_Exercise material_.

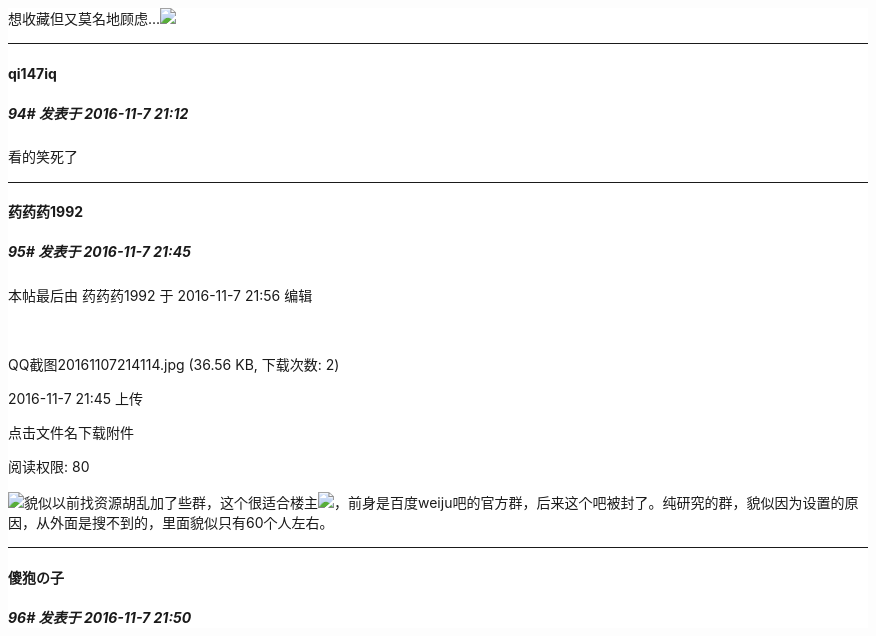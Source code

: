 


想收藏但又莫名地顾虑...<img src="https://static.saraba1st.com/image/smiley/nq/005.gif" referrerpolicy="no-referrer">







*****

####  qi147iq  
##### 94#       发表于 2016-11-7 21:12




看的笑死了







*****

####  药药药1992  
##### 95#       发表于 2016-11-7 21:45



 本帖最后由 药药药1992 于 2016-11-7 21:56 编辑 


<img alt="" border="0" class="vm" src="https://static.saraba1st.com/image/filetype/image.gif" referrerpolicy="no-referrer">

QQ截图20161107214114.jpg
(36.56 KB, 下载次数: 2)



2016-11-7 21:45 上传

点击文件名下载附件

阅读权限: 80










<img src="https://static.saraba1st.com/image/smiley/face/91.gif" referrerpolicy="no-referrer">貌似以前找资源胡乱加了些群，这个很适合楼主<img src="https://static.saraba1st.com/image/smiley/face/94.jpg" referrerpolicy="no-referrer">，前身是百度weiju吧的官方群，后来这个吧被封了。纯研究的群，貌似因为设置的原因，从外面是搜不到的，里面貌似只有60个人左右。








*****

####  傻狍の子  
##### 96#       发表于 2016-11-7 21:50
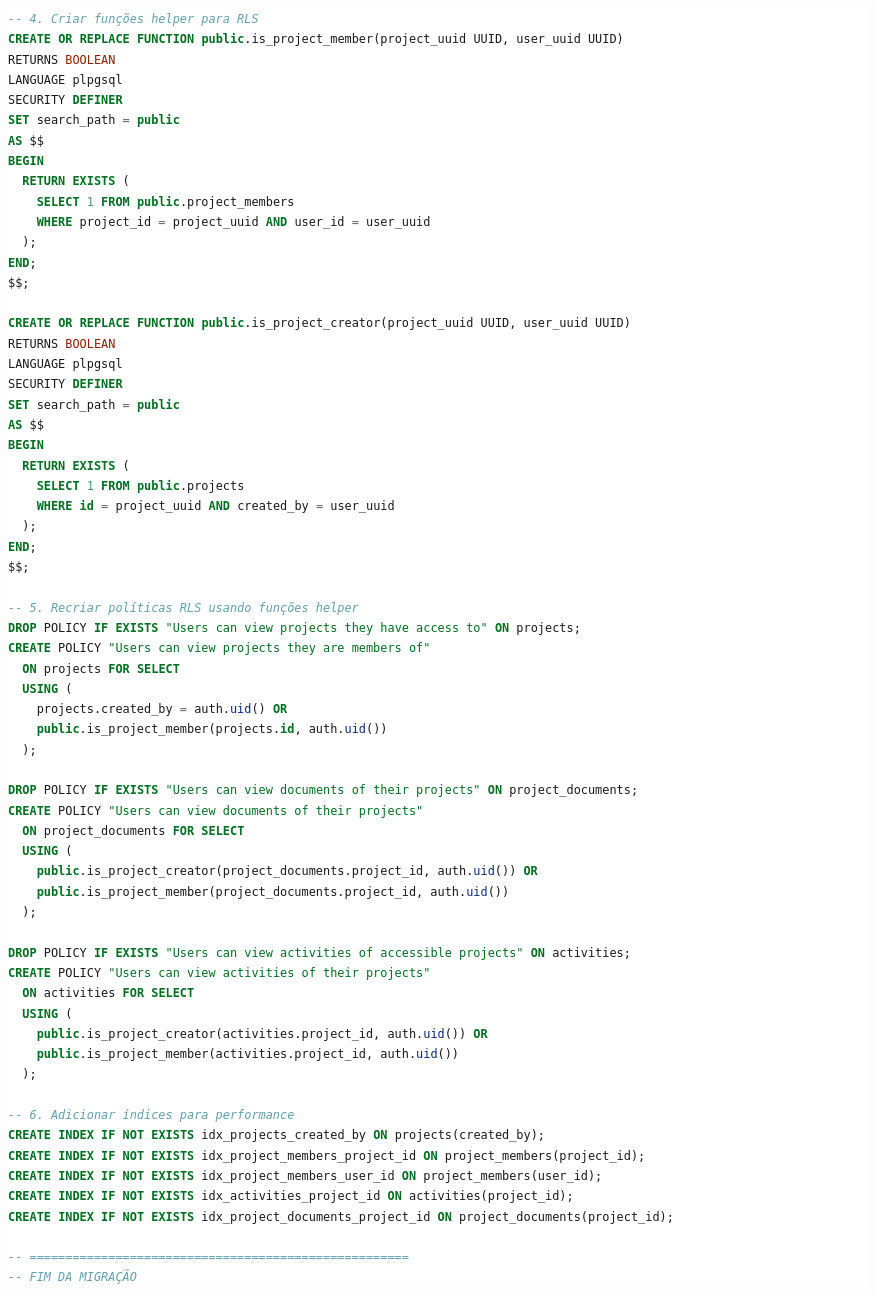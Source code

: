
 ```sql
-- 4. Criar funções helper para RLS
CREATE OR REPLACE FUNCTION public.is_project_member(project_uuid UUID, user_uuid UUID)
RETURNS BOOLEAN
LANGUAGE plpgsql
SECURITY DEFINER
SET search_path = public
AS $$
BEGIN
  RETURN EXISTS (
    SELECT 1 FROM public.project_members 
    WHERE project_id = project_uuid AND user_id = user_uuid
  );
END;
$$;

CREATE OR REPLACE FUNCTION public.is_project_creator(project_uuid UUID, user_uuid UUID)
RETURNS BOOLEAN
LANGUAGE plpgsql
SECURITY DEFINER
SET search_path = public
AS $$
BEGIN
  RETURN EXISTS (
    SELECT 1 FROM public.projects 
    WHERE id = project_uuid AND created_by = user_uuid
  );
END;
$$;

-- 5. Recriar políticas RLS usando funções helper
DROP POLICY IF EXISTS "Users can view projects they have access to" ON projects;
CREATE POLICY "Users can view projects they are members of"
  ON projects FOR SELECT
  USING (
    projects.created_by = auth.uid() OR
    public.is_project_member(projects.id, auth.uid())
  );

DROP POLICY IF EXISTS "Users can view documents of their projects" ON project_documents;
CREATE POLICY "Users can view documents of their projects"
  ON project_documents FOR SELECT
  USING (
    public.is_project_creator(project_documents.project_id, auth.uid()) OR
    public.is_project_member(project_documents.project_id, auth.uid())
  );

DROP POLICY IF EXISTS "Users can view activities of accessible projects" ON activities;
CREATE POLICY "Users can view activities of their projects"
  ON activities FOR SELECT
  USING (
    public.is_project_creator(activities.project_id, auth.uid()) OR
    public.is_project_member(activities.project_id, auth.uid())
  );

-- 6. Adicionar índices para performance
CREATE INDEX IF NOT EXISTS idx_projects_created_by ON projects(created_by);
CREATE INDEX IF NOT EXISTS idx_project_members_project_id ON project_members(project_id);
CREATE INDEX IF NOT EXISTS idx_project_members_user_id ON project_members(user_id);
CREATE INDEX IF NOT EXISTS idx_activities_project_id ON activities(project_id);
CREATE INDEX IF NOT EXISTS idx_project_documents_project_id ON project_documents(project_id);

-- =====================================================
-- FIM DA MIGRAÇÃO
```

* * *

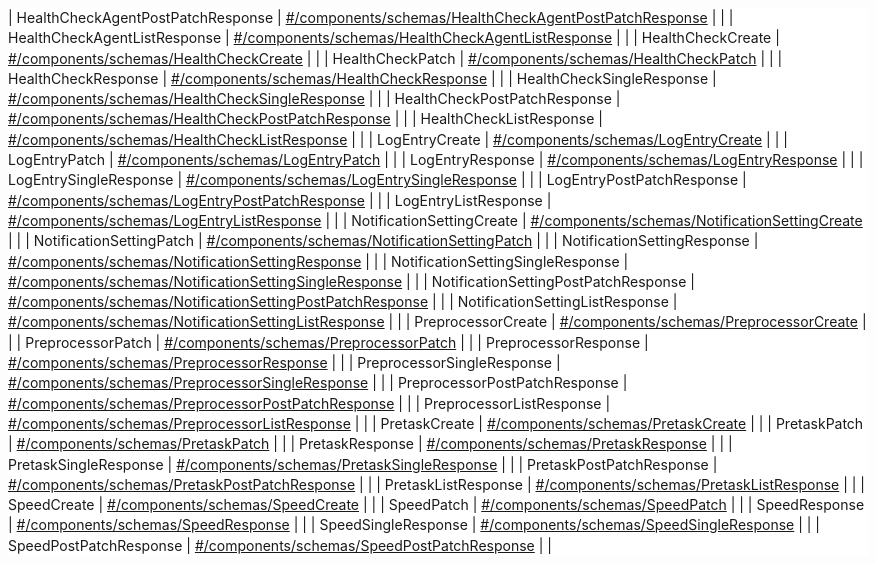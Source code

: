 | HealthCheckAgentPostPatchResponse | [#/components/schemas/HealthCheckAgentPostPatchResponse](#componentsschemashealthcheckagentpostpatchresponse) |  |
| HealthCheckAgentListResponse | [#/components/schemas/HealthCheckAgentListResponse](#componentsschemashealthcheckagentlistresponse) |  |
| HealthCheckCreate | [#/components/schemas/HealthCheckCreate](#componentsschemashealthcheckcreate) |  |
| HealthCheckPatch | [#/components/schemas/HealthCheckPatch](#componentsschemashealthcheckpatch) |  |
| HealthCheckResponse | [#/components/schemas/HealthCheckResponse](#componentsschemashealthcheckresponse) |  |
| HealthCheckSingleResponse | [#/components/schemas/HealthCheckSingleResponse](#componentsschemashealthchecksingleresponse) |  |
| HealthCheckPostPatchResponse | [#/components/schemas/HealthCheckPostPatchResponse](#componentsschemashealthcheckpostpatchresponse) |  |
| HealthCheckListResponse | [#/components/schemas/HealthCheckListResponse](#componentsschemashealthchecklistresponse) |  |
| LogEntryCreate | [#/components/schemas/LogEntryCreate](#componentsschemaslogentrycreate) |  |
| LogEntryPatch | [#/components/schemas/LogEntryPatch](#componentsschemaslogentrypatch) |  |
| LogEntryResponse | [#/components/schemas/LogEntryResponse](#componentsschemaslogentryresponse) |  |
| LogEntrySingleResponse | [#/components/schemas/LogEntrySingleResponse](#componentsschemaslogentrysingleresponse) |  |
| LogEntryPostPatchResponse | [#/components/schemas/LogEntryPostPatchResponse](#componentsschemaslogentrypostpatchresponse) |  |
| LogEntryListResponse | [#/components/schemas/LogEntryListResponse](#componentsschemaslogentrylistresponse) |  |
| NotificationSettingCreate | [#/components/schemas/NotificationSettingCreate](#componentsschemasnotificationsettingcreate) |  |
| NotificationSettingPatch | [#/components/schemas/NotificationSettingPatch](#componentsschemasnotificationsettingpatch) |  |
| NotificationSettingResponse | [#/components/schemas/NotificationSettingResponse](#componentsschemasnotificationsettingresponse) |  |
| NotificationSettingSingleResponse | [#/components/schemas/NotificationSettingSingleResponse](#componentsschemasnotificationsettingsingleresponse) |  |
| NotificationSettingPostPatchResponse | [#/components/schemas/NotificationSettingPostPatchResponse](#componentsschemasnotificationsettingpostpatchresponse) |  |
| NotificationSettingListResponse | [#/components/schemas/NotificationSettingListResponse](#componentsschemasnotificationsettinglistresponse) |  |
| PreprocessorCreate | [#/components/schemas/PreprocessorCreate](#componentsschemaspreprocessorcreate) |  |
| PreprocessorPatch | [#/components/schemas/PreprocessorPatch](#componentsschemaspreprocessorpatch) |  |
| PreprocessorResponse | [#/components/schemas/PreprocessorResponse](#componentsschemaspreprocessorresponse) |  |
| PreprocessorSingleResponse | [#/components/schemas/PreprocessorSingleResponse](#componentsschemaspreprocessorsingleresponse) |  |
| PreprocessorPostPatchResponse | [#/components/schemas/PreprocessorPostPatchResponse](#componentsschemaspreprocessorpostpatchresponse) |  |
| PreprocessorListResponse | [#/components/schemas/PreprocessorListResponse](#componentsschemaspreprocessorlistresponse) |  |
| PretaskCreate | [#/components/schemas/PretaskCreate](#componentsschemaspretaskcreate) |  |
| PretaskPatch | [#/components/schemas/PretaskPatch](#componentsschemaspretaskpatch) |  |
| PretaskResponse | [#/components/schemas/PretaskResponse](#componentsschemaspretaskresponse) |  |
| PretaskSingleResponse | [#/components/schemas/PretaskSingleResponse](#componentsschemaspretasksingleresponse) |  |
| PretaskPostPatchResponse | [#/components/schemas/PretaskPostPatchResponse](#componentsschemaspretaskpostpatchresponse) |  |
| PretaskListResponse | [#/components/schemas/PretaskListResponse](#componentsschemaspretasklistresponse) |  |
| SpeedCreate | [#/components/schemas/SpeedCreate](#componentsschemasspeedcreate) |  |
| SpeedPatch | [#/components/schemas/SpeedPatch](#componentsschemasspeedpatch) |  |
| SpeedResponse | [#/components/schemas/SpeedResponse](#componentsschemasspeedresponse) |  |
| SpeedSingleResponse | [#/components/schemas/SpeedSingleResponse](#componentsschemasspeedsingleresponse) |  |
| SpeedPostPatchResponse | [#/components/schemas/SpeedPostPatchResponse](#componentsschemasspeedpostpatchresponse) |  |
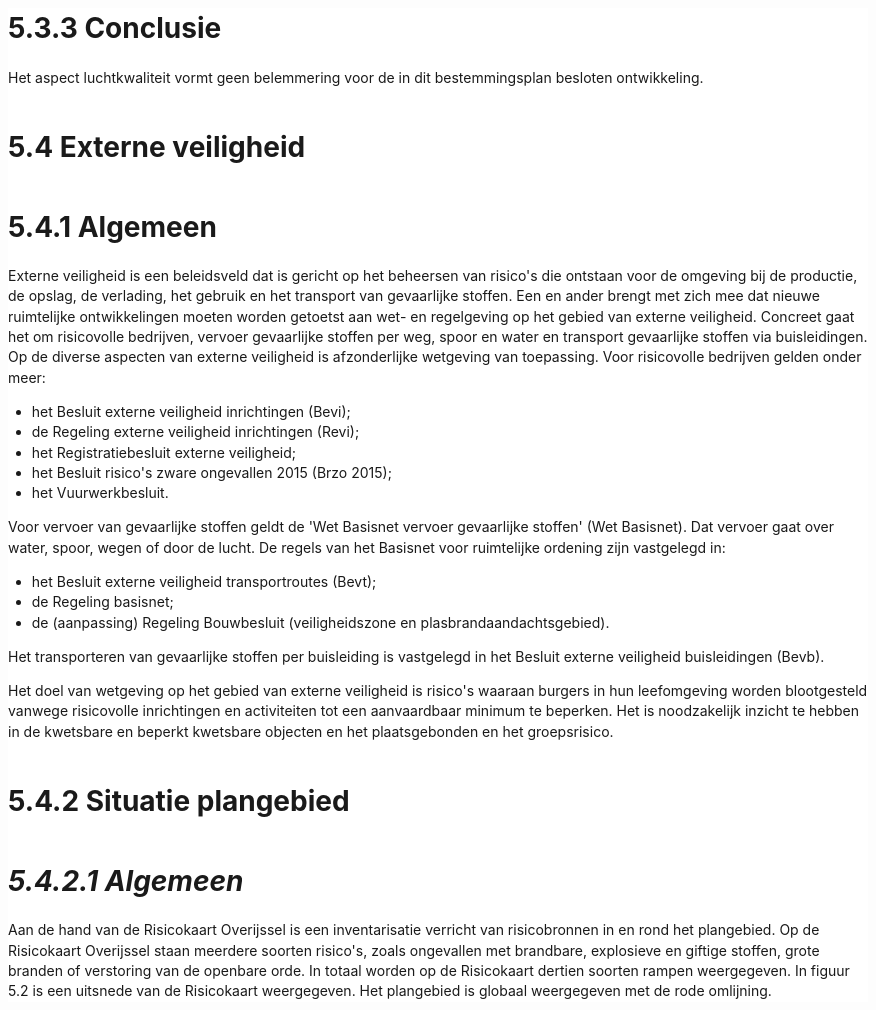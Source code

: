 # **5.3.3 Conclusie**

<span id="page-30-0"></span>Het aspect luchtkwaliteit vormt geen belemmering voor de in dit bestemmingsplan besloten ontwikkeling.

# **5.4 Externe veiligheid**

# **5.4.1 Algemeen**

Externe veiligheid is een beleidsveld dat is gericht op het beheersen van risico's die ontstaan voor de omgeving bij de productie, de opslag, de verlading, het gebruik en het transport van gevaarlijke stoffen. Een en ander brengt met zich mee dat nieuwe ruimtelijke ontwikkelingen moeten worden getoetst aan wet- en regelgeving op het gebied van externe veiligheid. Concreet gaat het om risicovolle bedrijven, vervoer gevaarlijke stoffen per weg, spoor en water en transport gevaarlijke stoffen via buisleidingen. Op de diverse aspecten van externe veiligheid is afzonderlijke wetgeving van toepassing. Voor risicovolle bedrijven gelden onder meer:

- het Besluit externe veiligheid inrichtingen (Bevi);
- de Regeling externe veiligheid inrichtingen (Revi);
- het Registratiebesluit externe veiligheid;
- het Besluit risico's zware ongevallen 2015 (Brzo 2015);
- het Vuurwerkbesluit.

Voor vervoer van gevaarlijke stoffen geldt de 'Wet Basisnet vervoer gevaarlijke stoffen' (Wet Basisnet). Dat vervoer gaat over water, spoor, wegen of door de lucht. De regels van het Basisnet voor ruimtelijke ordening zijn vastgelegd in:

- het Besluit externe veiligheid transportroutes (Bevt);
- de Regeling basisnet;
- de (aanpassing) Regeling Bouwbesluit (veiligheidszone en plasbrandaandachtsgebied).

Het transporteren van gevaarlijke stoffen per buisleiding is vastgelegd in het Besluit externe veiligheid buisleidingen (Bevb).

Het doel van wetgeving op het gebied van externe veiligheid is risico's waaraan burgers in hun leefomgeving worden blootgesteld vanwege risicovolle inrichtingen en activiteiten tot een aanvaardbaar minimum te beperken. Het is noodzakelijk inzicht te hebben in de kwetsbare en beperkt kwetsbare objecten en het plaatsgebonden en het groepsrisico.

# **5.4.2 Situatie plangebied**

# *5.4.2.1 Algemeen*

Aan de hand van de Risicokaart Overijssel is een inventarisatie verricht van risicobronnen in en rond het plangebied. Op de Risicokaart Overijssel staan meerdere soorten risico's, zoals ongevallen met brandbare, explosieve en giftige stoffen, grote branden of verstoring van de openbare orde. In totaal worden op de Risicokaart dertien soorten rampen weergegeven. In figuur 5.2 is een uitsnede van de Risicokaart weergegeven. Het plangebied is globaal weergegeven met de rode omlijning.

--

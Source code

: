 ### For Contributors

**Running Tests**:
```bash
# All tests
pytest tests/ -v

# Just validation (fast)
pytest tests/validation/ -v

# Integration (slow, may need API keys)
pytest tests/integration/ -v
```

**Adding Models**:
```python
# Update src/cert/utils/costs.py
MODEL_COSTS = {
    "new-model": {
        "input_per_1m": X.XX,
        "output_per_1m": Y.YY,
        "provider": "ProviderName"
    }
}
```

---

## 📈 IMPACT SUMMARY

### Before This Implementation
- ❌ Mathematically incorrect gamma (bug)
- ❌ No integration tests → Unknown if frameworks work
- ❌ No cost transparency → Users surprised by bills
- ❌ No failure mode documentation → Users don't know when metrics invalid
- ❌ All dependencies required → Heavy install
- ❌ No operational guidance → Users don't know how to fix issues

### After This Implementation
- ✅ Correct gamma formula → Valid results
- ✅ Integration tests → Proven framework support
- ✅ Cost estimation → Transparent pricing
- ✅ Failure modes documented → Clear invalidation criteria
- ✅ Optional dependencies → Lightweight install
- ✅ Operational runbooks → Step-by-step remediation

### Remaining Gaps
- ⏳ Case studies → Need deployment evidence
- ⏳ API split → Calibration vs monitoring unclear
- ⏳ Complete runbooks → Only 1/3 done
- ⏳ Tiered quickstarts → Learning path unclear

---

_Your task_.
Every line in the data that holds "WHERE" should be copied out.

_Task answer_.
    WHERE project_id = project_uuid AND user_id = user_uuid
    WHERE id = project_uuid AND created_by = user_uuid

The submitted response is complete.